## TASK DIRECTIONS
Set down each entry below exactly as written, keeping the pictures out.

## PROVIDED INFORMATION
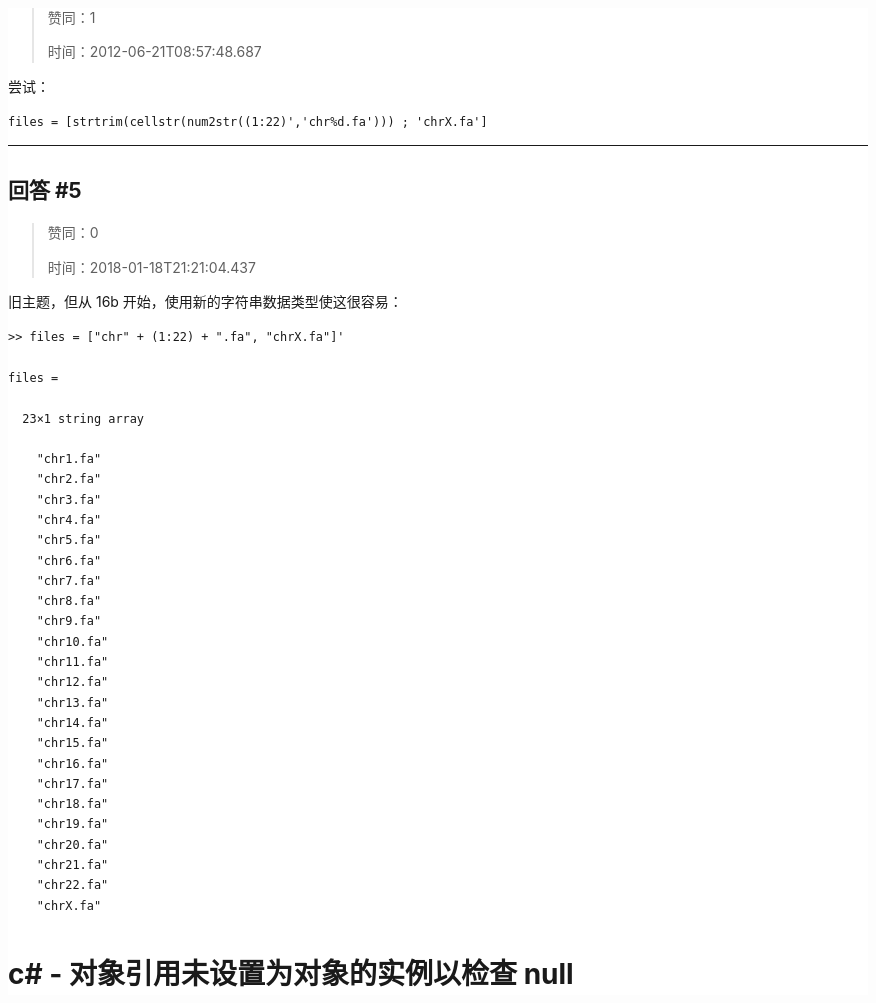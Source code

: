 > 赞同：1
> 
> 时间：2012-06-21T08:57:48.687

尝试：

```
files = [strtrim(cellstr(num2str((1:22)','chr%d.fa'))) ; 'chrX.fa'] 
```

* * *

## 回答 #5

> 赞同：0
> 
> 时间：2018-01-18T21:21:04.437

旧主题，但从 16b 开始，使用新的字符串数据类型使这很容易：

```
>> files = ["chr" + (1:22) + ".fa", "chrX.fa"]'

files = 

  23×1 string array

    "chr1.fa"
    "chr2.fa"
    "chr3.fa"
    "chr4.fa"
    "chr5.fa"
    "chr6.fa"
    "chr7.fa"
    "chr8.fa"
    "chr9.fa"
    "chr10.fa"
    "chr11.fa"
    "chr12.fa"
    "chr13.fa"
    "chr14.fa"
    "chr15.fa"
    "chr16.fa"
    "chr17.fa"
    "chr18.fa"
    "chr19.fa"
    "chr20.fa"
    "chr21.fa"
    "chr22.fa"
    "chrX.fa" 
```

# c# - 对象引用未设置为对象的实例以检查 null
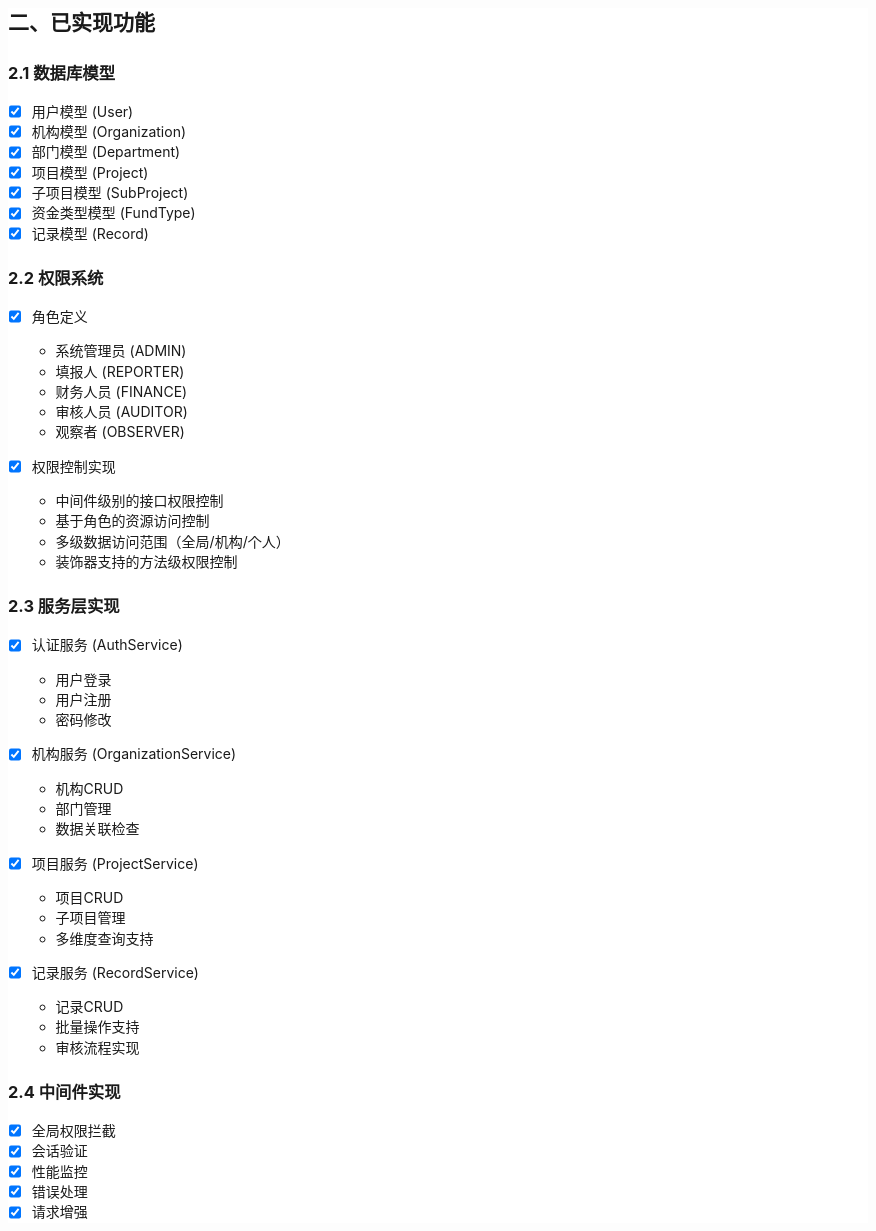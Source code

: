 ## 二、已实现功能

### 2.1 数据库模型
- [x] 用户模型 (User)
- [x] 机构模型 (Organization)
- [x] 部门模型 (Department)
- [x] 项目模型 (Project)
- [x] 子项目模型 (SubProject)
- [x] 资金类型模型 (FundType)
- [x] 记录模型 (Record)

### 2.2 权限系统
- [x] 角色定义
  - 系统管理员 (ADMIN)
  - 填报人 (REPORTER)
  - 财务人员 (FINANCE)
  - 审核人员 (AUDITOR)
  - 观察者 (OBSERVER)

- [x] 权限控制实现
  - 中间件级别的接口权限控制
  - 基于角色的资源访问控制
  - 多级数据访问范围（全局/机构/个人）
  - 装饰器支持的方法级权限控制

### 2.3 服务层实现
- [x] 认证服务 (AuthService)
  - 用户登录
  - 用户注册
  - 密码修改

- [x] 机构服务 (OrganizationService)
  - 机构CRUD
  - 部门管理
  - 数据关联检查

- [x] 项目服务 (ProjectService)
  - 项目CRUD
  - 子项目管理
  - 多维度查询支持

- [x] 记录服务 (RecordService)
  - 记录CRUD
  - 批量操作支持
  - 审核流程实现

### 2.4 中间件实现
- [x] 全局权限拦截
- [x] 会话验证
- [x] 性能监控
- [x] 错误处理
- [x] 请求增强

## RESULT FOR THIS TASK
Source code

: > 赞同：1
> 
> 时间：2012-06-21T08:57:48.687

尝试：

```
files = [strtrim(cellstr(num2str((1:22)','chr%d.fa'))) ; 'chrX.fa'] 
```

* * *

## 回答 #5

> 赞同：0
> 
> 时间：2018-01-18T21:21:04.437

旧主题，但从 16b 开始，使用新的字符串数据类型使这很容易：

```
>> files = ["chr" + (1:22) + ".fa", "chrX.fa"]'

files = 

  23×1 string array

    "chr1.fa"
    "chr2.fa"
    "chr3.fa"
    "chr4.fa"
    "chr5.fa"
    "chr6.fa"
    "chr7.fa"
    "chr8.fa"
    "chr9.fa"
    "chr10.fa"
    "chr11.fa"
    "chr12.fa"
    "chr13.fa"
    "chr14.fa"
    "chr15.fa"
    "chr16.fa"
    "chr17.fa"
    "chr18.fa"
    "chr19.fa"
    "chr20.fa"
    "chr21.fa"
    "chr22.fa"
    "chrX.fa" 
```

# c# - 对象引用未设置为对象的实例以检查 null
Source code

: ## 二、已实现功能

### 2.1 数据库模型
- [x] 用户模型 (User)
- [x] 机构模型 (Organization)
- [x] 部门模型 (Department)
- [x] 项目模型 (Project)
- [x] 子项目模型 (SubProject)
- [x] 资金类型模型 (FundType)
- [x] 记录模型 (Record)

### 2.2 权限系统
- [x] 角色定义
  - 系统管理员 (ADMIN)
  - 填报人 (REPORTER)
  - 财务人员 (FINANCE)
  - 审核人员 (AUDITOR)
  - 观察者 (OBSERVER)

- [x] 权限控制实现
  - 中间件级别的接口权限控制
  - 基于角色的资源访问控制
  - 多级数据访问范围（全局/机构/个人）
  - 装饰器支持的方法级权限控制

### 2.3 服务层实现
- [x] 认证服务 (AuthService)
  - 用户登录
  - 用户注册
  - 密码修改

- [x] 机构服务 (OrganizationService)
  - 机构CRUD
  - 部门管理
  - 数据关联检查

- [x] 项目服务 (ProjectService)
  - 项目CRUD
  - 子项目管理
  - 多维度查询支持

- [x] 记录服务 (RecordService)
  - 记录CRUD
  - 批量操作支持
  - 审核流程实现

### 2.4 中间件实现
- [x] 全局权限拦截
- [x] 会话验证
- [x] 性能监控
- [x] 错误处理
- [x] 请求增强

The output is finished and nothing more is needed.